== TASK INSTRUCTIONS ==
Output every line below without omitting or altering anything.
TASK INPUTS Start Marker
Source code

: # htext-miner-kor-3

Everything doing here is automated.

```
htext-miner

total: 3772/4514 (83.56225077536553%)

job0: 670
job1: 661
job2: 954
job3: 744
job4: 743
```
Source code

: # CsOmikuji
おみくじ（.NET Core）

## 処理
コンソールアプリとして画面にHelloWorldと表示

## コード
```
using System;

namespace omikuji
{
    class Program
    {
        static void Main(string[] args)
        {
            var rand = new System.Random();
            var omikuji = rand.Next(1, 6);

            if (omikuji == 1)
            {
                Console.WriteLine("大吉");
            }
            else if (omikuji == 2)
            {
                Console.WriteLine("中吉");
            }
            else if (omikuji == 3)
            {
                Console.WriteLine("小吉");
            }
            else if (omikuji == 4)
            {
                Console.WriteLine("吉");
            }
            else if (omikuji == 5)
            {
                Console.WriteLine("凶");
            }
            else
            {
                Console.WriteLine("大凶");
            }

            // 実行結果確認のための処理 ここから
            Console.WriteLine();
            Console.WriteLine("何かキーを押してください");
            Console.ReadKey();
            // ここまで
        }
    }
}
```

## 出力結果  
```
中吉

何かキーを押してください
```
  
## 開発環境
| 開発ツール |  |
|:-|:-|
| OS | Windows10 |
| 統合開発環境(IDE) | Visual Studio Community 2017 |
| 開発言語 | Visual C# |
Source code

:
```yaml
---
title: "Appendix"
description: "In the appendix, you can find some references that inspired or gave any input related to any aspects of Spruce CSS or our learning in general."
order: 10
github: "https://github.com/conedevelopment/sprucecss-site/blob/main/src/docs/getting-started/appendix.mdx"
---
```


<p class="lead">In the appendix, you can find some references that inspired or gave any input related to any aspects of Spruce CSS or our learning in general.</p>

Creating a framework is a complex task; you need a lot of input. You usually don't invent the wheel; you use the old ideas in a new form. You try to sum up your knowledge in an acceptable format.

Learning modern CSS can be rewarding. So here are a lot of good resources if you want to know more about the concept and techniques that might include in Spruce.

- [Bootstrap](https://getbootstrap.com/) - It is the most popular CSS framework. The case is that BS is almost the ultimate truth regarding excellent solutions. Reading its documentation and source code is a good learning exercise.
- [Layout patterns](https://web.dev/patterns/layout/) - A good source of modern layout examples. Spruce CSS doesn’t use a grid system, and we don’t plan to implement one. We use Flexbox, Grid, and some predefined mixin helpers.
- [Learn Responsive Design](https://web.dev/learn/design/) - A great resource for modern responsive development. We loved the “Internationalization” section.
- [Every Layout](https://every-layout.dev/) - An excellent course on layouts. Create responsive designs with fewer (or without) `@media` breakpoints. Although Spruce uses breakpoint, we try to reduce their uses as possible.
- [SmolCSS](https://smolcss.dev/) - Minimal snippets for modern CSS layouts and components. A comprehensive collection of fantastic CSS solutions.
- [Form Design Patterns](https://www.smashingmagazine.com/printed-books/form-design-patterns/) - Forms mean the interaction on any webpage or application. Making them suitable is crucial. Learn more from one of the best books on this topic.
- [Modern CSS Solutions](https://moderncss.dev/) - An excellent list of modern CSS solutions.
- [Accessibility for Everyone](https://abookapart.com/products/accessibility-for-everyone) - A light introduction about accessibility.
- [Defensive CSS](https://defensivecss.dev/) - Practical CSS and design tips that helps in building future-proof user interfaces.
TASK INPUTS End Marker
== SOLVED PROBLEM ==
Source code

: # htext-miner-kor-3

Everything doing here is automated.

```
htext-miner

total: 3772/4514 (83.56225077536553%)

job0: 670
job1: 661
job2: 954
job3: 744
job4: 743
```
Source code

: # CsOmikuji
おみくじ（.NET Core）

## 処理
コンソールアプリとして画面にHelloWorldと表示

## コード
```
using System;

namespace omikuji
{
    class Program
    {
        static void Main(string[] args)
        {
            var rand = new System.Random();
            var omikuji = rand.Next(1, 6);

            if (omikuji == 1)
            {
                Console.WriteLine("大吉");
            }
            else if (omikuji == 2)
            {
                Console.WriteLine("中吉");
            }
            else if (omikuji == 3)
            {
                Console.WriteLine("小吉");
            }
            else if (omikuji == 4)
            {
                Console.WriteLine("吉");
            }
            else if (omikuji == 5)
            {
                Console.WriteLine("凶");
            }
            else
            {
                Console.WriteLine("大凶");
            }

            // 実行結果確認のための処理 ここから
            Console.WriteLine();
            Console.WriteLine("何かキーを押してください");
            Console.ReadKey();
            // ここまで
        }
    }
}
```

## 出力結果  
```
中吉

何かキーを押してください
```
  
## 開発環境
| 開発ツール |  |
|:-|:-|
| OS | Windows10 |
| 統合開発環境(IDE) | Visual Studio Community 2017 |
| 開発言語 | Visual C# |
Source code

:
```yaml
---
title: "Appendix"
description: "In the appendix, you can find some references that inspired or gave any input related to any aspects of Spruce CSS or our learning in general."
order: 10
github: "https://github.com/conedevelopment/sprucecss-site/blob/main/src/docs/getting-started/appendix.mdx"
---
```


<p class="lead">In the appendix, you can find some references that inspired or gave any input related to any aspects of Spruce CSS or our learning in general.</p>

Creating a framework is a complex task; you need a lot of input. You usually don't invent the wheel; you use the old ideas in a new form. You try to sum up your knowledge in an acceptable format.

Learning modern CSS can be rewarding. So here are a lot of good resources if you want to know more about the concept and techniques that might include in Spruce.

- [Bootstrap](https://getbootstrap.com/) - It is the most popular CSS framework. The case is that BS is almost the ultimate truth regarding excellent solutions. Reading its documentation and source code is a good learning exercise.
- [Layout patterns](https://web.dev/patterns/layout/) - A good source of modern layout examples. Spruce CSS doesn’t use a grid system, and we don’t plan to implement one. We use Flexbox, Grid, and some predefined mixin helpers.
- [Learn Responsive Design](https://web.dev/learn/design/) - A great resource for modern responsive development. We loved the “Internationalization” section.
- [Every Layout](https://every-layout.dev/) - An excellent course on layouts. Create responsive designs with fewer (or without) `@media` breakpoints. Although Spruce uses breakpoint, we try to reduce their uses as possible.
- [SmolCSS](https://smolcss.dev/) - Minimal snippets for modern CSS layouts and components. A comprehensive collection of fantastic CSS solutions.
- [Form Design Patterns](https://www.smashingmagazine.com/printed-books/form-design-patterns/) - Forms mean the interaction on any webpage or application. Making them suitable is crucial. Learn more from one of the best books on this topic.
- [Modern CSS Solutions](https://moderncss.dev/) - An excellent list of modern CSS solutions.
- [Accessibility for Everyone](https://abookapart.com/products/accessibility-for-everyone) - A light introduction about accessibility.
- [Defensive CSS](https://defensivecss.dev/) - Practical CSS and design tips that helps in building future-proof user interfaces.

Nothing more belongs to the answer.